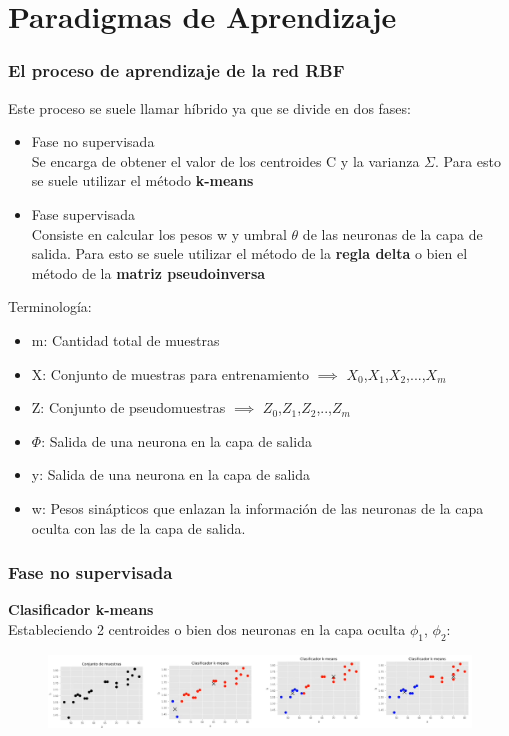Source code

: \documentclass[
	11pt, %
]{beamer}
\begin{document}
\section{Paradigmas de Aprendizaje}
\begin{frame}
  \frametitle{El proceso de aprendizaje de la red RBF}
  Este proceso se suele llamar híbrido ya que se divide en dos fases:\\

  \begin{itemize}
  \item Fase no supervisada\\
    Se encarga de obtener el valor de los centroides C y la varianza $\Sigma$. Para esto se suele utilizar el método \textbf{k-means}
  \item Fase supervisada\\
    Consiste en calcular los pesos w y umbral $\theta$ de las neuronas de la capa de salida. Para esto se suele utilizar el método de la \textbf{regla delta} o bien el método de la \textbf{matriz pseudoinversa}
  \end{itemize}
  \bigskip %
  Terminología:
  \begin{itemize}
  \item m: Cantidad total de muestras
  \item X: Conjunto de muestras para entrenamiento $\implies$ {$X_{0}$,$X_{1}$,$X_{2}$,...,$X_{m}$}
  \item Z: Conjunto de pseudomuestras $\implies$ {$Z_{0}$,$Z_{1}$,$Z_{2}$,..,$Z_{m}$}
  \item $\Phi$: Salida de una neurona en la capa de salida
  \item y: Salida de una neurona en la capa de salida
  \item w: Pesos sinápticos que enlazan la información de las neuronas de la capa oculta con las de la capa de salida.
  \end{itemize}
\end{frame}

\begin{frame}
  \frametitle{Fase no supervisada}

  \textbf{Clasificador k-means}\\
  Estableciendo 2 centroides o bien dos neuronas en la capa oculta $\phi_{1}$, $\phi_{2}$:

  \begin{figure}
    \includegraphics[width=1.0\linewidth]{kmeans.png}
  \end{figure}
  
\end{frame}
\end{document}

----------------------------------------

# Work task
Everything from the first line of the listing above through the line that contains "total de muestras" is to be restated word for word, minus the pictures.

# Final answer
Source code

: \documentclass[
	11pt, %
]{beamer}
\begin{document}
\section{Paradigmas de Aprendizaje}
\begin{frame}
  \frametitle{El proceso de aprendizaje de la red RBF}
  Este proceso se suele llamar híbrido ya que se divide en dos fases:\\

  \begin{itemize}
  \item Fase no supervisada\\
    Se encarga de obtener el valor de los centroides C y la varianza $\Sigma$. Para esto se suele utilizar el método \textbf{k-means}
  \item Fase supervisada\\
    Consiste en calcular los pesos w y umbral $\theta$ de las neuronas de la capa de salida. Para esto se suele utilizar el método de la \textbf{regla delta} o bien el método de la \textbf{matriz pseudoinversa}
  \end{itemize}
  \bigskip %
  Terminología:
  \begin{itemize}
  \item m: Cantidad total de muestras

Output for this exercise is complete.